Australia/Israel Review


Scribblings: The Talking Cure

Nov 24, 2008 | Tzvi Fleischer

Tzvi Fleischer

The Talking Cure

US President-elect Barack Obama is going to change US policy toward Iran and end the Bush Administration approach of refusing to directly engage Teheran diplomatically, right?

Actually, things are not nearly so cut and dried as this conventional wisdom holds. Of course, as was widely noted at the time, the Bush Administration sent Undersecretary of State for Political Affairs William Burns to attend a European-led meeting with the chief Iranian negotiator in July. But this is not what I mean.

Believe it or not, before the Burns meeting, there were not less than 27 meetings by American officials of ambassadorial rank or higher with Iranian government representatives over the course of the Bush Administration. Former senior AIPAC analyst and consummate Washington insider Steve Rosen has compiled a list of all 28 meetings on his new blog at the Middle East Forum, available at http://tinyurl.com/5dc8en.

Why is this important? Like all sensible observers, I hope that the Obama Adminstration will find a way to make the diplomatic progress on Iran’s illegal nuclear program that eluded the international community during the Bush Administration. But we must not be naïve about what this will require.

Too many people imagine diplomacy is essentially like a meeting between two individuals “to talk through” their differences. You sit down, you explain your different perspectives and either achieve reconciliation, or at least identify common interests, and then create an agreement that jointly serves them. But governments of states are not individuals – they have to deal with political imperatives and represent diverse interest groups; they experience genuinely conflicting values and interests; and the issues two states have to consider in any relationship are usually vastly more complex than a relationship between two individuals. Moreover, states cannot rely on courts or other higher authorities to enforce an agreement made, as individuals usually can.

International diplomacy is all about creating positive and negative incentives and communicating them, but face-to-face meetings are only one element of this, albeit the most dramatic and visible one.
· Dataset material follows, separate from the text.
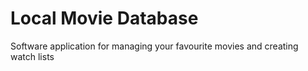 # Local Movie Database
Software application for managing your favourite movies and creating watch lists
I am not saying the Obama Administration cannot build an alternative approach to stopping Iran’s nuclear program that will work better than the Bush Administration’s. I am saying that if they do so, it will be because they have successfully altered the calculations of Iran’s leaders by changing the positive and negative incentives they face, not because they agreed to direct US-Iran meetings, something that was never actually missing from the equation.

The 2003 Deal Myth

Steve Rosen, whom I mention above, also had an excellent recent article about another common myth that has been circulating about US-Iran relations – that Iran offered the US a comprehensive deal in 2003, via the Swiss Embassy, that would have addressed both the nuclear issue and terrorism, but this was “arrogantly dismissed” by Bush Administration “neo-conservatives”. Rosen shows that it was not “neo-conservatives” but pro-engagement State Department officials, including Richard Armitage, who dismissed the proposal because it was not an Iranian offer, but an initiative without clear Iranian endorsement written by a Swiss diplomat. For Rosen’s complete argument, see http://tinyurl.com/64zxuh.


Kilcullen’s Advice to Obama

Former Australian army officer David Kilcullen has made quite a name for himself as a counter-terrorism and counter-insurgency expert. He served as one of American General David Petraeus’ key advisers as the successful surge strategy in Iraq was formulated, and has advised the American, British and Australian governments on counter-terrorism. He just had an interview published in the New Yorker (which you can read in full at http://tinyurl.com/6lyttt) in which he advises President-elect Obama about how to deal with the increasingly fraught issue of Afghanistan. Here’s some of what he had to say:

Q: You spoke of Iraq’s effect in draining our energy and focus away from Afghanistan. President-elect Obama has made it clear that he plans to alter the balance significantly. But, as you say, he doesn’t have much time. If you had his ear, what would be your basic advice?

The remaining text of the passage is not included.